Quand M. Lebon fait la psychologie du socialisme, quand M. Sighele écrit ses livres sur la psychologie des Foules et des Sectes, quand M. Max Nordau étudie de près l’atmosphère de mensonge dont la société contemporaine enveloppe l’individu ; quand Mme Laura Marholm[5] suit les variations de la mentalité féminine d’après les variations du milieu social ; lorsque Schopenhauer analyse la mentalité de « la Dame », et son rôle dans la société actuelle, lorsque Nietzche étudie les conséquences sociales de la généralisation du sentiment de la Pitié dans notre civilisation européenne, ou encore lorsqu’il analyse la nature morale et les effets sociaux du renversement de l’échelle des valeurs opéré par le christianisme, il n’est personne qui puisse méconnaître le haut intérêt sociologique de semblables recherches psychologiques.
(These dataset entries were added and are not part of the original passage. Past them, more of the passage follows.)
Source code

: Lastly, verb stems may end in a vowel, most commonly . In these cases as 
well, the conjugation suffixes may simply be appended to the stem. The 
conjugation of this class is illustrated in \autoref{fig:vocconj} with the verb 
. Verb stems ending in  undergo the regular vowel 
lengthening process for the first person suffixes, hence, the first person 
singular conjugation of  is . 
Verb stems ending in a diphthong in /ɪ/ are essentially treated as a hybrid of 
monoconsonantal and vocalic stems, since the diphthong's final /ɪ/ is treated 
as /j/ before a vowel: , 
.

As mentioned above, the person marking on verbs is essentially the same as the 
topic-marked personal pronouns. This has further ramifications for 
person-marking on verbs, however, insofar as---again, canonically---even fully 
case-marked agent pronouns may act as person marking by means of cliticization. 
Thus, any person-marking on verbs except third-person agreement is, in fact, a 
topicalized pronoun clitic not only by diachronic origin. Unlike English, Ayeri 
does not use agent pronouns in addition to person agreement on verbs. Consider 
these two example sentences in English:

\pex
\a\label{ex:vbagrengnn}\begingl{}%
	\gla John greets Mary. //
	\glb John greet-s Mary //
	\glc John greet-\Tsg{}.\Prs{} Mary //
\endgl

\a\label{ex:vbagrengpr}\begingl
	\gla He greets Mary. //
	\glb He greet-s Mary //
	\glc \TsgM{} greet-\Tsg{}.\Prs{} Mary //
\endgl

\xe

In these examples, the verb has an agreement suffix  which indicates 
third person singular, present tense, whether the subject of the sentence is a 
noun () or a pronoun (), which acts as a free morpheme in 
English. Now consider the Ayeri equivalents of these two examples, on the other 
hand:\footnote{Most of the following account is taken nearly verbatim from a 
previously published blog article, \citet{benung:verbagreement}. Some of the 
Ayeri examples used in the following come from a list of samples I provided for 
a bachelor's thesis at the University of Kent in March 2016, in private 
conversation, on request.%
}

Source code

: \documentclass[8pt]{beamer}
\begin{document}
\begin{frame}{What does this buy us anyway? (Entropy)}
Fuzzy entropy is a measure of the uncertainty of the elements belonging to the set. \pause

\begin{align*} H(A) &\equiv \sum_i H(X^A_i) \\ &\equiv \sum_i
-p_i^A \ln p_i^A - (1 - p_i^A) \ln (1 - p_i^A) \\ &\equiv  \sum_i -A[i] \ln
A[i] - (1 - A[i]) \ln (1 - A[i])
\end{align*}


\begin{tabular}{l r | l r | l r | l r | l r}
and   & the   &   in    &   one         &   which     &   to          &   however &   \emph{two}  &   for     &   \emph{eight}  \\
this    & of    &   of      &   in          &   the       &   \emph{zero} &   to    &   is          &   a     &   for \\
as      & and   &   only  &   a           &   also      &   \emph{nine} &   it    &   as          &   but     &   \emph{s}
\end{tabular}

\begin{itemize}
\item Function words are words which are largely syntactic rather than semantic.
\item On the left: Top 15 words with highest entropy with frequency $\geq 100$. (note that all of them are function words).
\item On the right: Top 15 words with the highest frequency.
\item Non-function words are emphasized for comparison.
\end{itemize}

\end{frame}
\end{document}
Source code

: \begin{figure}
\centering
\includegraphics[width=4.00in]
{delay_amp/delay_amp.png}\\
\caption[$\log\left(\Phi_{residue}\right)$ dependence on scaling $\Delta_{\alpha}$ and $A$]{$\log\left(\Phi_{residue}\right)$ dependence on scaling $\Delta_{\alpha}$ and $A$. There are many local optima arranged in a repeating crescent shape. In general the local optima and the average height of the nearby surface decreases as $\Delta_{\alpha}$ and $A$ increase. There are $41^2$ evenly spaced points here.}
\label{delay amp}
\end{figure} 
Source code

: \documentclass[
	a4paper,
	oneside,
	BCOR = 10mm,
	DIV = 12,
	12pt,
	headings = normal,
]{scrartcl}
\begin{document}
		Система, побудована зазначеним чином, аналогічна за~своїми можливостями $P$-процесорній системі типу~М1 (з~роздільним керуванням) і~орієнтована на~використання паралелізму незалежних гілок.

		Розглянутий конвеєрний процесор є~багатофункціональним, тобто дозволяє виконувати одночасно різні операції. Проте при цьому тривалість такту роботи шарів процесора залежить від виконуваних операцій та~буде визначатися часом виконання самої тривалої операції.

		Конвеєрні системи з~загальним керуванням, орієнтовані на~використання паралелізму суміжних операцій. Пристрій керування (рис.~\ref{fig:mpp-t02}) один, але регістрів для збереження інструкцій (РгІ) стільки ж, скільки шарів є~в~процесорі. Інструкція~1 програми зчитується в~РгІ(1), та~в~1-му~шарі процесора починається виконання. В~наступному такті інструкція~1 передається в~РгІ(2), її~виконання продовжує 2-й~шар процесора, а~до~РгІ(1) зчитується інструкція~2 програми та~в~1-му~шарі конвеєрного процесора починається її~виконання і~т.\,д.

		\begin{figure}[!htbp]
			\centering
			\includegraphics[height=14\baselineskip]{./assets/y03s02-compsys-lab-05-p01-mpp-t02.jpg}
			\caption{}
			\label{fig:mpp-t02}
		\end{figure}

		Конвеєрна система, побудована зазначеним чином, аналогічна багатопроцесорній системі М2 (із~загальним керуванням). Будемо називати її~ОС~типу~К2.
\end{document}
D’une manière générale, la psychologie sociale recherche les rapports de la conscience individuelle et de la conscience sociale. Tantôt elle met en lumière les points de contact qui peuvent se rencontrer entre ces deux consciences, tantôt elle insiste sur leurs contradictions et les conflits qui en résultent.

Il y a de profondes et délicates analogies entre l’âme des individus et celle des sociétés. Telle est par exemple cette vérité aperçue par Nietzche que parfois un heurt violent, une rupture énergique avec le passé est, pour les peuples comme pour les individus, une condition du renouvellement de la vitalité. « Il y a, dit Nietzche, un degré d’insommie, de rumination, de sens historique, qui nuit à l’être vivant et qui finit par l’anéantir, qu’il s’agisse d’un homme, d’un peuple ou d’une civilisation. »

De telles intuitions, empruntées à la psychologie la plus pénétrante nous font saisir sur le vif les conditions les plus délicates de la vie des sociétés.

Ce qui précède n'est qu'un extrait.